A comprehensive full-stack application for scraping, analyzing, and predicting football match outcomes using machine learning. Features a modern React frontend, FastAPI backend, and automated scheduling system.
- 📊 Database Management: PostgreSQL with SQLAlchemy ORM for tournaments, seasons, teams, matches, and predictions
- 🤖 Machine Learning: XGBoost/LightGBM ensemble models for match outcome prediction with probability calibration
- 🌐 Web Scraper: Playwright-based scraper for OddsPortal with real-time progress tracking
- 🎯 Value Bet Detection: Automated identification of profitable betting opportunities
- 📅 Automated Scheduling: APScheduler integration for daily scraping and predictions
- 🔌 Real-time Updates: WebSocket support for live scraping progress and match updates
- Modern React dashboard with Next.js 15 App Router
- Real-time scraping job monitoring with WebSocket updates
- Interactive match analysis with team form visualization
- Prediction confidence badges and value bet indicators
- Schedule management UI for automated tasks
- Responsive design with shadcn/ui components
┌─────────────────────────────────────────────────────────────────┐
│ CLIENT LAYER │
├─────────────────────────────────────────────────────────────────┤
│ Next.js 15 Frontend │ WebSocket Client │ CLI (Dev Tools)│
│ - React + TypeScript │ - Real-time │ - algobet │
│ - TanStack Query │ progress │ - algobet-dev │
│ - shadcn/ui │ - Live updates │ │
└─────────────────────────────────────────────────────────────────┘
│
▼
┌─────────────────────────────────────────────────────────────────┐
│ API LAYER │
├─────────────────────────────────────────────────────────────────┤
│ FastAPI Application │
├─────────────────────────────────────────────────────────────────┤
│ /api/v1/matches │ /api/v1/predictions │ /api/v1/models │
│ /api/v1/tournaments │ /api/v1/value-bets │ /api/v1/scraping│
│ /api/v1/teams │ /api/v1/schedules │ /ws/progress │
└─────────────────────────────────────────────────────────────────┘
│
▼
┌─────────────────────────────────────────────────────────────────┐
│ SERVICE LAYER │
├─────────────────────────────────────────────────────────────────┤
│ PredictionService │ ScrapingService │ SchedulerService │
│ - Model inference │ - OddsPortal │ - Task CRUD │
│ - Feature eng. │ scraper │ - Cron execution │
│ - Batch predict │ - Job tracking │ - History track │
└─────────────────────────────────────────────────────────────────┘
│
▼
┌─────────────────────────────────────────────────────────────────┐
│ DATA LAYER │
├─────────────────────────────────────────────────────────────────┤
│ PostgreSQL Database │ Model Registry (File System) │
│ - matches, teams │ - XGBoost/LightGBM models │
│ - predictions, tournaments │ - Feature transformers │
│ - scheduled_tasks │ - Version metadata │
└─────────────────────────────────────────────────────────────────┘
- Framework: FastAPI (Python 3.10+)
- Database: PostgreSQL + SQLAlchemy 2.0
- ML Libraries: scikit-learn, XGBoost, LightGBM, Optuna
- Scraping: Playwright
- Scheduling: APScheduler
- Testing: pytest, pytest-asyncio (155 tests passing)

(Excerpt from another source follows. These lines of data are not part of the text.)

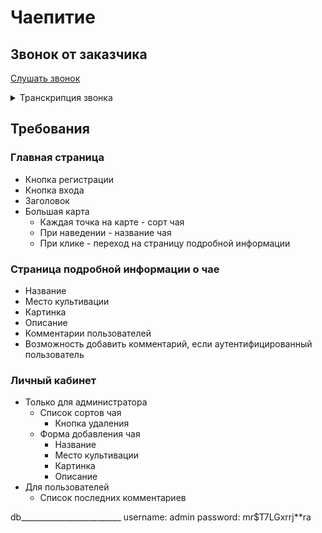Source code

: # Чаепитие

## Звонок от заказчика

[Слушать звонок](https://drive.google.com/file/d/1QoU0gPMFfrNFb_ZaLc-Md-MVFqzBnB1T/view?usp=sharing)

<details>
<summary>Транскрипция звонка</summary>
<p>
Здравствуйте! Меня зовут Агафья! Перейдём сразу к делу. Я хочу, чтобы вы 
создали сайт, на котором я смогла бы размещать информацию о сортах чая. 
Я очень люблю чай, но хороших ресурсов по этой тематики очень мало.

Главная особенность этого сайта - большая карта, на которой можно увидеть, 
где культивируется тот или иной сорт чая. Можно будет выбрать любую доступную 
точку на карте и посмотреть подробную информацию. А если ещё зарегистрироваться, 
появится возможность оставлять комментарии.

Мне кажется, этот сервис будет пользоваться бешеной популярностью! До свидания!
</p>
</details>

## Требования

### Главная страница

* Кнопка регистрации
* Кнопка входа
* Заголовок
* Большая карта
  * Каждая точка на карте - сорт чая
  * При наведении - название чая
  * При клике - переход на страницу подробной информации

### Страница подробной информации о чае

* Название
* Место культивации
* Картинка
* Описание
* Комментарии пользователей
* Возможность добавить комментарий, если аутентифицированный пользователь

### Личный кабинет

* Только для администратора
  * Список сортов чая
    * Кнопка удаления
  * Форма добавления чая
    * Название
    * Место культивации
    * Картинка
    * Описание
* Для пользователей
  * Список последних комментариев




db_________________________
username: admin
password: mr$T7LGxrrj**ra
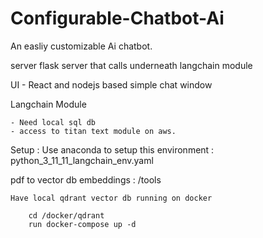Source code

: # Configurable-Chatbot-Ai
An easliy customizable Ai chatbot.


server 
    flask server that calls underneath langchain module

UI - React and nodejs based simple chat window

Langchain Module

    - Need local sql db
    - access to titan text module on aws.



Setup : Use anaconda to setup this environment : python_3_11_11_langchain_env.yaml    




pdf to vector db embeddings :
    /tools

    Have local qdrant vector db running on docker
        
        cd /docker/qdrant
        run docker-compose up -d 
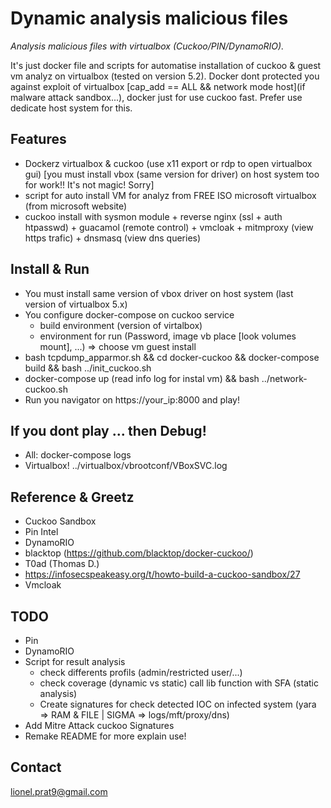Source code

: # Dynamic analysis malicious files
*Analysis malicious files with virtualbox (Cuckoo/PIN/DynamoRIO).*

It's just docker file and scripts for automatise installation of cuckoo & guest vm analyz on virtualbox (tested on version 5.2). 
Docker dont protected you against exploit of virtualbox [cap_add == ALL && network mode host](if malware attack sandbox...), docker just for use cuckoo fast. Prefer use dedicate host system for this.

## Features
- Dockerz virtualbox & cuckoo (use x11 export or rdp to open virtualbox gui) [you must install vbox (same version for driver) on host system too for work!! It's not magic! Sorry]
- script for auto install VM for analyz from FREE ISO microsoft virtualbox (from microsoft website)
- cuckoo install with sysmon module + reverse nginx (ssl + auth htpasswd) + guacamol (remote control) + vmcloak + mitmproxy (view https trafic) + dnsmasq (view dns queries)

## Install & Run
- You must install same version of vbox driver on host system (last version of virtualbox 5.x)
- You configure docker-compose on cuckoo service
  - build environment (version of virtalbox)
  - environment for run (Password, image vb place [look volumes mount], ...) => choose vm guest install
- bash tcpdump_apparmor.sh && cd docker-cuckoo && docker-compose build && bash ../init_cuckoo.sh
- docker-compose up (read info log for instal vm) && bash ../network-cuckoo.sh
- Run you navigator on https://your_ip:8000 and play!

## If you dont play ... then Debug!
- All: docker-compose logs
- Virtualbox! ../virtualbox/vbrootconf/VBoxSVC.log

## Reference & Greetz
- Cuckoo Sandbox
- Pin Intel
- DynamoRIO
- blacktop (https://github.com/blacktop/docker-cuckoo/)
- T0ad (Thomas D.)
- https://infosecspeakeasy.org/t/howto-build-a-cuckoo-sandbox/27
- Vmcloak

## TODO
- Pin
- DynamoRIO
- Script for result analysis
  - check differents profils (admin/restricted user/...)
  - check coverage (dynamic vs static) call lib function with SFA (static analysis)
  - Create signatures for check detected IOC on infected system (yara => RAM & FILE | SIGMA => logs/mft/proxy/dns)
- Add Mitre Attack cuckoo Signatures
- Remake README for more explain use!

## Contact

lionel.prat9@gmail.com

- Framework: Next.js 15 (App Router)
- Language: TypeScript 5.3+
- Styling: Tailwind CSS 3.4+
- UI Components: shadcn/ui + Radix UI
- State Management: TanStack Query, Zustand
- Forms: React Hook Form + Zod
- Containerization: Docker + docker-compose
- Scheduler: Cron jobs via Docker or system cron
- Code Quality: ruff (linting), mypy (type checking)
- Python 3.10+
- PostgreSQL 14+
- Node.js 18+ (for frontend)
- Playwright browsers
# Using uv (recommended)
uv venv
source .venv/bin/activate
uv pip install -e ".[dev]"
uv run playwright install chromium
# Or using pip
pip install -e ".[dev]"
playwright install chromiumcd frontend
npm install
npm run dev# Initialize database tables
algobet init
# Or reset (destructive)
algobet reset-db --yes
# Seed with default scheduled tasks
algobet seed-schedules# Full stack with scheduler
docker-compose -f docker-compose.yml -f docker-compose.scheduler.yml up -d
# Database only
docker-compose up -d db# Development with auto-reload
uvicorn algobet.api.main:app --reload --host 0.0.0.0 --port 8000
# Production
uvicorn algobet.api.main:app --host 0.0.0.0 --port 8000
# With scheduler enabled
ENABLE_SCHEDULER=true uvicorn algobet.api.main:app --host 0.0.0.0 --port 8000cd frontend
npm run devAccess the application at http://localhost:3000
# Initialize database
algobet init
# Reset database (destructive)
algobet reset-db
# Show database statistics
algobet db-stats
# Run scheduled task manually
algobet-runner --task daily-upcoming-scrape
# Train ML model
algobet train run --model-type xgboost --tune# Scrape upcoming matches (runs in background)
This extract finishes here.